[Stored data]
•••

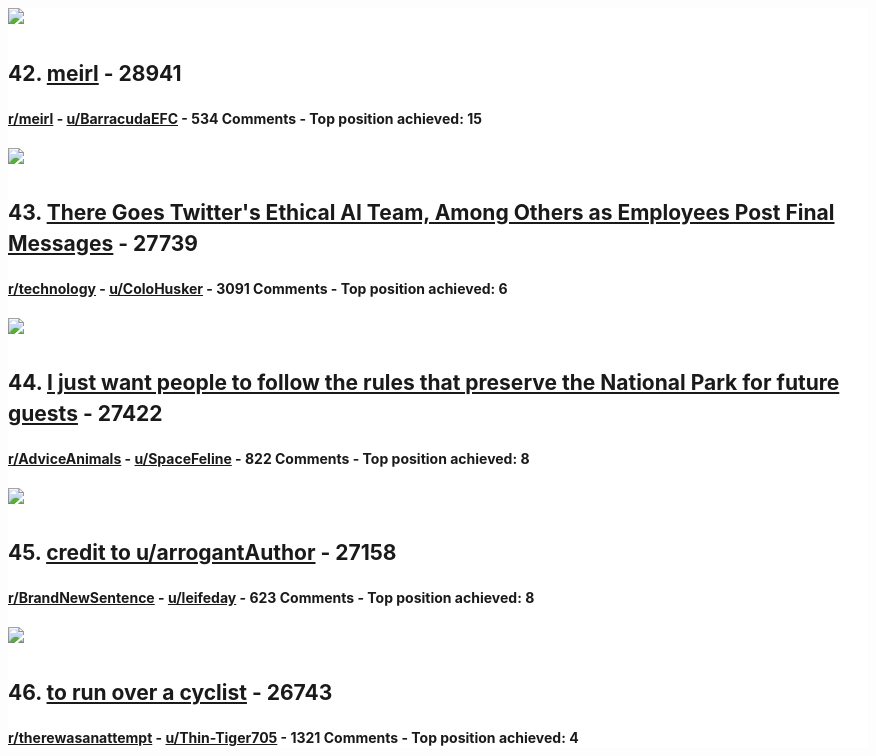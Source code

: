 <a href="https://i.imgur.com/6t1iLks.jpg"><img src="https://b.thumbs.redditmedia.com/ohEz3oLV6zCeRooQakkbxrUuXMKBsRT76gAkA0TcSts.jpg"></img></a>

## 42. [meirl](http://reddit.com/r/meirl/comments/ylunsa/meirl/) - 28941
#### [r/meirl](http://reddit.com/r/meirl) - [u/BarracudaEFC](http://reddit.com/u/BarracudaEFC) - 534 Comments - Top position achieved: 15

<a href="https://i.redd.it/gkpl0my89yx91.jpg"><img src="https://b.thumbs.redditmedia.com/_jn2GTJxOMvXQ2QI9hDb6q01vNryEd_wOCJM6J_bofA.jpg"></img></a>

## 43. [There Goes Twitter's Ethical AI Team, Among Others as Employees Post Final Messages](http://reddit.com/r/technology/comments/ym45xi/there_goes_twitters_ethical_ai_team_among_others/) - 27739
#### [r/technology](http://reddit.com/r/technology) - [u/ColoHusker](http://reddit.com/u/ColoHusker) - 3091 Comments - Top position achieved: 6

<a href="https://gizmodo.com/twitter-layoffs-elon-musk-ai-ethics-1849743051"><img src="https://b.thumbs.redditmedia.com/UMM1N_ibuax_t_7XVQDQsQH917C_T3Th8Ir2WmKzl0A.jpg"></img></a>

## 44. [I just want people to follow the rules that preserve the National Park for future guests](http://reddit.com/r/AdviceAnimals/comments/ym519f/i_just_want_people_to_follow_the_rules_that/) - 27422
#### [r/AdviceAnimals](http://reddit.com/r/AdviceAnimals) - [u/SpaceFeline](http://reddit.com/u/SpaceFeline) - 822 Comments - Top position achieved: 8

<a href="https://i.imgur.com/9G5aw18.jpg"><img src="https://a.thumbs.redditmedia.com/itPotqz-q6ufhW3B1NqHjgZXhzRuvswYbF7S1aKsj68.jpg"></img></a>

## 45. [credit to u/arrogantAuthor](http://reddit.com/r/BrandNewSentence/comments/ylkpjj/credit_to_uarrogantauthor/) - 27158
#### [r/BrandNewSentence](http://reddit.com/r/BrandNewSentence) - [u/leifeday](http://reddit.com/u/leifeday) - 623 Comments - Top position achieved: 8

<a href="https://i.redd.it/n6k6h1pz3ux91.jpg"><img src="https://b.thumbs.redditmedia.com/u7TFlsApbYhRtc_XaMcSwYs5Ov2h2l1SLyRLMBVpgjk.jpg"></img></a>

## 46. [to run over a cyclist](http://reddit.com/r/therewasanattempt/comments/yloriq/to_run_over_a_cyclist/) - 26743
#### [r/therewasanattempt](http://reddit.com/r/therewasanattempt) - [u/Thin-Tiger705](http://reddit.com/u/Thin-Tiger705) - 1321 Comments - Top position achieved: 4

•••

WHAT YOU SHOULD DO: Only an exact copy of the records, free of images, belongs in the answer.

YOUR SOLUTION:
Source code

: <a href="https://i.imgur.com/6t1iLks.jpg"><img src="https://b.thumbs.redditmedia.com/ohEz3oLV6zCeRooQakkbxrUuXMKBsRT76gAkA0TcSts.jpg"></img></a>

## 42. [meirl](http://reddit.com/r/meirl/comments/ylunsa/meirl/) - 28941
#### [r/meirl](http://reddit.com/r/meirl) - [u/BarracudaEFC](http://reddit.com/u/BarracudaEFC) - 534 Comments - Top position achieved: 15

<a href="https://i.redd.it/gkpl0my89yx91.jpg"><img src="https://b.thumbs.redditmedia.com/_jn2GTJxOMvXQ2QI9hDb6q01vNryEd_wOCJM6J_bofA.jpg"></img></a>

## 43. [There Goes Twitter's Ethical AI Team, Among Others as Employees Post Final Messages](http://reddit.com/r/technology/comments/ym45xi/there_goes_twitters_ethical_ai_team_among_others/) - 27739
#### [r/technology](http://reddit.com/r/technology) - [u/ColoHusker](http://reddit.com/u/ColoHusker) - 3091 Comments - Top position achieved: 6

<a href="https://gizmodo.com/twitter-layoffs-elon-musk-ai-ethics-1849743051"><img src="https://b.thumbs.redditmedia.com/UMM1N_ibuax_t_7XVQDQsQH917C_T3Th8Ir2WmKzl0A.jpg"></img></a>

## 44. [I just want people to follow the rules that preserve the National Park for future guests](http://reddit.com/r/AdviceAnimals/comments/ym519f/i_just_want_people_to_follow_the_rules_that/) - 27422
#### [r/AdviceAnimals](http://reddit.com/r/AdviceAnimals) - [u/SpaceFeline](http://reddit.com/u/SpaceFeline) - 822 Comments - Top position achieved: 8

<a href="https://i.imgur.com/9G5aw18.jpg"><img src="https://a.thumbs.redditmedia.com/itPotqz-q6ufhW3B1NqHjgZXhzRuvswYbF7S1aKsj68.jpg"></img></a>

## 45. [credit to u/arrogantAuthor](http://reddit.com/r/BrandNewSentence/comments/ylkpjj/credit_to_uarrogantauthor/) - 27158
#### [r/BrandNewSentence](http://reddit.com/r/BrandNewSentence) - [u/leifeday](http://reddit.com/u/leifeday) - 623 Comments - Top position achieved: 8

<a href="https://i.redd.it/n6k6h1pz3ux91.jpg"><img src="https://b.thumbs.redditmedia.com/u7TFlsApbYhRtc_XaMcSwYs5Ov2h2l1SLyRLMBVpgjk.jpg"></img></a>

## 46. [to run over a cyclist](http://reddit.com/r/therewasanattempt/comments/yloriq/to_run_over_a_cyclist/) - 26743
#### [r/therewasanattempt](http://reddit.com/r/therewasanattempt) - [u/Thin-Tiger705](http://reddit.com/u/Thin-Tiger705) - 1321 Comments - Top position achieved: 4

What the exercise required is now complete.